Hyundai recently announced that it intends to release hydrogen fuel cell versions of all its commercial vehicle models within this decade, by the year 2028 to be more exact, as part of its ‘Vision 2040’. 

The major car manufacturer promises its next-generation fuel-cell system to be released in 2023. 

It also hopes to produce a hydrogen FCEV at a competitive price point, comparable to its EV counterpart. 

This could catapult the popularity of the FCEV, which is currently far more expensive than lower-end EVs.  

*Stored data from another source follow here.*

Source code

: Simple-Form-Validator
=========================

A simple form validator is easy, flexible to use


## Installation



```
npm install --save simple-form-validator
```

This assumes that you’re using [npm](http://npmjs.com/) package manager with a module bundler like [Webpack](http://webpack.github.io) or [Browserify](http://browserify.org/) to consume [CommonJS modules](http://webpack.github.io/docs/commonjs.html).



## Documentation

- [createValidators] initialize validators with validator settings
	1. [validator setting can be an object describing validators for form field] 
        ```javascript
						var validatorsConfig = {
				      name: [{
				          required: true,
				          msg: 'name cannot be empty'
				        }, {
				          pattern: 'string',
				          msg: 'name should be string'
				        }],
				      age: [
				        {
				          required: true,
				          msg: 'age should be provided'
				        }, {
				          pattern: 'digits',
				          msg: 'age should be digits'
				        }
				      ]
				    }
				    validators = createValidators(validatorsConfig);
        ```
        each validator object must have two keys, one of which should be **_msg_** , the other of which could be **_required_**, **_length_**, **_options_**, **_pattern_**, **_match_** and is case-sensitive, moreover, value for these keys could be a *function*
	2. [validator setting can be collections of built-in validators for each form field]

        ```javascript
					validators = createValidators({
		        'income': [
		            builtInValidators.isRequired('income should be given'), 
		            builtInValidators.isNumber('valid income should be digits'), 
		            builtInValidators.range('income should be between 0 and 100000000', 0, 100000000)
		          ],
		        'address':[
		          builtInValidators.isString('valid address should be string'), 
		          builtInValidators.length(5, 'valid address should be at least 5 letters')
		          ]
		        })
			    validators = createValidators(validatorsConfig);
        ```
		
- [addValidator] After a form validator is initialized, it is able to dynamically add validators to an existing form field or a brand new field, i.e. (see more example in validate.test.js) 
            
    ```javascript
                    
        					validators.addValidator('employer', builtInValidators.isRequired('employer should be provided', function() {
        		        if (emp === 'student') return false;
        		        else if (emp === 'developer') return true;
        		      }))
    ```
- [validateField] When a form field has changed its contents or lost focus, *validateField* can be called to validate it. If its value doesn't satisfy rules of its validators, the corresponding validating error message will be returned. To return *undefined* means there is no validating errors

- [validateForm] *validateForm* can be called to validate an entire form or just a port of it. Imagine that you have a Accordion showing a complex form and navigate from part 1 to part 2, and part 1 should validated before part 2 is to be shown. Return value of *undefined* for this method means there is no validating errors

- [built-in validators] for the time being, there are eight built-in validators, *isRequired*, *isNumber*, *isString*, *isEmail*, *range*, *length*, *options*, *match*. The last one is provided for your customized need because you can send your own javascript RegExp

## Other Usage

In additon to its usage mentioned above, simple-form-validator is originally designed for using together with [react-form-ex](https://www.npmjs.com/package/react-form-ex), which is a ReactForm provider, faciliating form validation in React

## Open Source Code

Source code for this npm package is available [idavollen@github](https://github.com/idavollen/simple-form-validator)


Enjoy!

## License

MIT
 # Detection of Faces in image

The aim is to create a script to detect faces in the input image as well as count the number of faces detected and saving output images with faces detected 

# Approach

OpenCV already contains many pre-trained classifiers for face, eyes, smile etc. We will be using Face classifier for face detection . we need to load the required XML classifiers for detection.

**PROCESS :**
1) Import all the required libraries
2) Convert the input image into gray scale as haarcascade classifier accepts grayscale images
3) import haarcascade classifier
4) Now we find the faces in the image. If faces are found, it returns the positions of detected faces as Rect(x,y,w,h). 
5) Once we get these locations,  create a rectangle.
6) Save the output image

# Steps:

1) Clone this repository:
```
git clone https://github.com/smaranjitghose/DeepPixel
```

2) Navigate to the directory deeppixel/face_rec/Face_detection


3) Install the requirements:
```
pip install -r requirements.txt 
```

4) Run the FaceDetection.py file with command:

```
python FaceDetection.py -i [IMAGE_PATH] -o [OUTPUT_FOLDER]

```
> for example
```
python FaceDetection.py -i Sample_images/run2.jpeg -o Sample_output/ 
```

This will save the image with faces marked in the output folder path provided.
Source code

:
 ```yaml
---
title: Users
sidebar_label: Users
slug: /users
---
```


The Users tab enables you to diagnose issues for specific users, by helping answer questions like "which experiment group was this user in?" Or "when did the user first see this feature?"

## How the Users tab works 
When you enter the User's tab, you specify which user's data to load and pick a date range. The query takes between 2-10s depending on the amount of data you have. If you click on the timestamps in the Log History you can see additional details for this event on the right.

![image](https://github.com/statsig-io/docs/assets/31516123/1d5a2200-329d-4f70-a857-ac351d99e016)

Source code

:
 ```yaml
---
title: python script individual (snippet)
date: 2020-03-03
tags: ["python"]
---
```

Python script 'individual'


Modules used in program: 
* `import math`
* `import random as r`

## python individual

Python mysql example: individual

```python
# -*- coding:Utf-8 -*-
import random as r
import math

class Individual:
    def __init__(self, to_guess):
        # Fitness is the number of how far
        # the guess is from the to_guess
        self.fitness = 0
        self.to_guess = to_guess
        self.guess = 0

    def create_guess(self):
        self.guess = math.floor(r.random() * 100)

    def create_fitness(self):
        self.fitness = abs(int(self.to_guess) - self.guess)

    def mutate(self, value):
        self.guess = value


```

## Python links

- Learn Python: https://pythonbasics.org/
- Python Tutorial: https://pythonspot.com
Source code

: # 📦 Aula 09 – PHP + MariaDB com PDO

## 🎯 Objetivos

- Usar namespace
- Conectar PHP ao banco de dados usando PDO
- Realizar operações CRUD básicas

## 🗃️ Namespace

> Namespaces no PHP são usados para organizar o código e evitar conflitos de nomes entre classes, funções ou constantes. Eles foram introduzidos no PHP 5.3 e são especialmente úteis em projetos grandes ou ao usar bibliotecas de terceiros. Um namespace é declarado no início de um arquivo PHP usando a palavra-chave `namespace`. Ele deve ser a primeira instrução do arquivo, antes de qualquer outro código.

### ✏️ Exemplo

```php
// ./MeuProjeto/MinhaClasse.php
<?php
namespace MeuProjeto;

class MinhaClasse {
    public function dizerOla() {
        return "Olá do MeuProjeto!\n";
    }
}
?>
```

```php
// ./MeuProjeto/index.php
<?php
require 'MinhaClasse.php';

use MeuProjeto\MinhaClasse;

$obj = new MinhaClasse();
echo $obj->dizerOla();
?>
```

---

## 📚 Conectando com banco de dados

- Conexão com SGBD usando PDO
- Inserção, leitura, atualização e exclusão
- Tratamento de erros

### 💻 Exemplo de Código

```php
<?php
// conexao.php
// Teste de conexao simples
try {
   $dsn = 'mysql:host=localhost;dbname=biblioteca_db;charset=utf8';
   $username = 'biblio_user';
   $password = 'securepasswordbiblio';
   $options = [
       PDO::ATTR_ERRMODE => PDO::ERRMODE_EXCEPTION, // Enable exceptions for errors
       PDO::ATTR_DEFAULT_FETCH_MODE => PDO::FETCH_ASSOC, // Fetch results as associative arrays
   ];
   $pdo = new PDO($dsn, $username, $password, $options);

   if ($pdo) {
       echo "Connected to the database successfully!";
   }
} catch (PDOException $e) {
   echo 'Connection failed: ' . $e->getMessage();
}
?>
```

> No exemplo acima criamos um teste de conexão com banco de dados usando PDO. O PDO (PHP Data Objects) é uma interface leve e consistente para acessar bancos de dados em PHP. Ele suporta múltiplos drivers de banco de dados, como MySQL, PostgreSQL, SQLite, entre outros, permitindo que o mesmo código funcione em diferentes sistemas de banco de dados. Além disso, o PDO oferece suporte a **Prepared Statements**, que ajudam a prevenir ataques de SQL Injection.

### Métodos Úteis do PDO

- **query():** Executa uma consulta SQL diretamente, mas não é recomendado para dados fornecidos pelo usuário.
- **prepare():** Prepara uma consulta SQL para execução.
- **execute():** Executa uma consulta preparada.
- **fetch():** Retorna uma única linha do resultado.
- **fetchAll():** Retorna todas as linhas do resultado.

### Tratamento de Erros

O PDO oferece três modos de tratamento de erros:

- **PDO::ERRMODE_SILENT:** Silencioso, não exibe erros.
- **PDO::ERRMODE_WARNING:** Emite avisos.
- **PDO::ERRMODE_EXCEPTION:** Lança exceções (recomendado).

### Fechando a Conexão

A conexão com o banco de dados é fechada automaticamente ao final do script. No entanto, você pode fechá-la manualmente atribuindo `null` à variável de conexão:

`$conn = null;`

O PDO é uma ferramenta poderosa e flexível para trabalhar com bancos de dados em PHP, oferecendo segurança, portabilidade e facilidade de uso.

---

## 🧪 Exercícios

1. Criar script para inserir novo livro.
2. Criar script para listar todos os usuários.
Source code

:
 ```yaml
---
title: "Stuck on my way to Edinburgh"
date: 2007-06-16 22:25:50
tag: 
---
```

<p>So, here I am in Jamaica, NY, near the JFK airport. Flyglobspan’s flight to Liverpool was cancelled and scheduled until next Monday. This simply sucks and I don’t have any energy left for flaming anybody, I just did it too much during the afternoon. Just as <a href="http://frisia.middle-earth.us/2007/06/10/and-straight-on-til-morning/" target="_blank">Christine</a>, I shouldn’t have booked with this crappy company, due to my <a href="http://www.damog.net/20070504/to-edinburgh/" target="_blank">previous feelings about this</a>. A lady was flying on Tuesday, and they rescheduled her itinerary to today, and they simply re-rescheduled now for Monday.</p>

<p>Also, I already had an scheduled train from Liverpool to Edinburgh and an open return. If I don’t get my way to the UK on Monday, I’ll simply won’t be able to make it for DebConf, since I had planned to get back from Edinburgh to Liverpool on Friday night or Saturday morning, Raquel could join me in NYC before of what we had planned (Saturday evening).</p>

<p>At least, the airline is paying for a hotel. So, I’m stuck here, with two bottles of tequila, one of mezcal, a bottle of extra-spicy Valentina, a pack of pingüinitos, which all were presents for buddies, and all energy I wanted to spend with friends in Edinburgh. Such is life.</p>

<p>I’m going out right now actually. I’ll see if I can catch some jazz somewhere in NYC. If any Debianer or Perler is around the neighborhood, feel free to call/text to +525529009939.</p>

Also in contrast to lithium-ion batteries, hydrogen fuel cells are more suitable for use in heavy vehicles and aviation, allowing car manufacturers to expand the use of fuel cells beyond standard commercial vehicles. 

The potential for use of hydrogen fuel cells in heavy trucks could help to improve public interest in the most viable alternative to EV batteries. 

Bangladesh currently has zero infrastructure when it comes to electric vehicles or hydrogen-powered cars. Keeping the future trends in mind, the country should focus on building some of the recharge stations across the major cities.